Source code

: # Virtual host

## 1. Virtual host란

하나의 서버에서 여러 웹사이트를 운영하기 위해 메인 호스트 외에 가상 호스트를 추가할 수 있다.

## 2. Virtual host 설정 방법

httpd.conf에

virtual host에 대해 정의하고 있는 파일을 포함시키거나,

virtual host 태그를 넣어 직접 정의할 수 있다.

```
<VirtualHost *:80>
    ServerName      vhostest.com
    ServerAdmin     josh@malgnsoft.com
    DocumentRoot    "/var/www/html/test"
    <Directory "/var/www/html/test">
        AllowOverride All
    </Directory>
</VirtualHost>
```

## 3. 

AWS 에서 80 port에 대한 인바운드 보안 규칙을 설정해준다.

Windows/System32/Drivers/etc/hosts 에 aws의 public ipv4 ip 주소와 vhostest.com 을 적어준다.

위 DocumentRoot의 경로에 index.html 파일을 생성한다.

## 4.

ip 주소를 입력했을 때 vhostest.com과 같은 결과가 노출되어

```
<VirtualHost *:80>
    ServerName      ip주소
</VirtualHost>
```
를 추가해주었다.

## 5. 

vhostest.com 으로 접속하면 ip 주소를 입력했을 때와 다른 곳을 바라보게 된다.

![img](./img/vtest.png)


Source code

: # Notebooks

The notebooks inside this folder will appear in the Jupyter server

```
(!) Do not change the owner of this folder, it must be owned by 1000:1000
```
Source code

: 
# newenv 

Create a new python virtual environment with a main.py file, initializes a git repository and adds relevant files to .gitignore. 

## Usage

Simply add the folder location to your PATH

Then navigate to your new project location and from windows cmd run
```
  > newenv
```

+ + + + +

:: What to work on ::
The reply must hold exactly the lines from the one containing "virtual host에 대해" to the last line of the entries, and nothing more.

:: Answer to the problem ::
virtual host에 대해 정의하고 있는 파일을 포함시키거나,

virtual host 태그를 넣어 직접 정의할 수 있다.

```
<VirtualHost *:80>
    ServerName      vhostest.com
    ServerAdmin     josh@malgnsoft.com
    DocumentRoot    "/var/www/html/test"
    <Directory "/var/www/html/test">
        AllowOverride All
    </Directory>
</VirtualHost>
```

## 3. 

AWS 에서 80 port에 대한 인바운드 보안 규칙을 설정해준다.

Windows/System32/Drivers/etc/hosts 에 aws의 public ipv4 ip 주소와 vhostest.com 을 적어준다.

위 DocumentRoot의 경로에 index.html 파일을 생성한다.

## 4.

ip 주소를 입력했을 때 vhostest.com과 같은 결과가 노출되어

```
<VirtualHost *:80>
    ServerName      ip주소
</VirtualHost>
```
를 추가해주었다.

## 5. 

vhostest.com 으로 접속하면 ip 주소를 입력했을 때와 다른 곳을 바라보게 된다.

![img](./img/vtest.png)


Source code

: # Notebooks

The notebooks inside this folder will appear in the Jupyter server

```
(!) Do not change the owner of this folder, it must be owned by 1000:1000
```
Source code

: 
# newenv 

Create a new python virtual environment with a main.py file, initializes a git repository and adds relevant files to .gitignore. 

## Usage

Simply add the folder location to your PATH

Then navigate to your new project location and from windows cmd run
```
  > newenv
```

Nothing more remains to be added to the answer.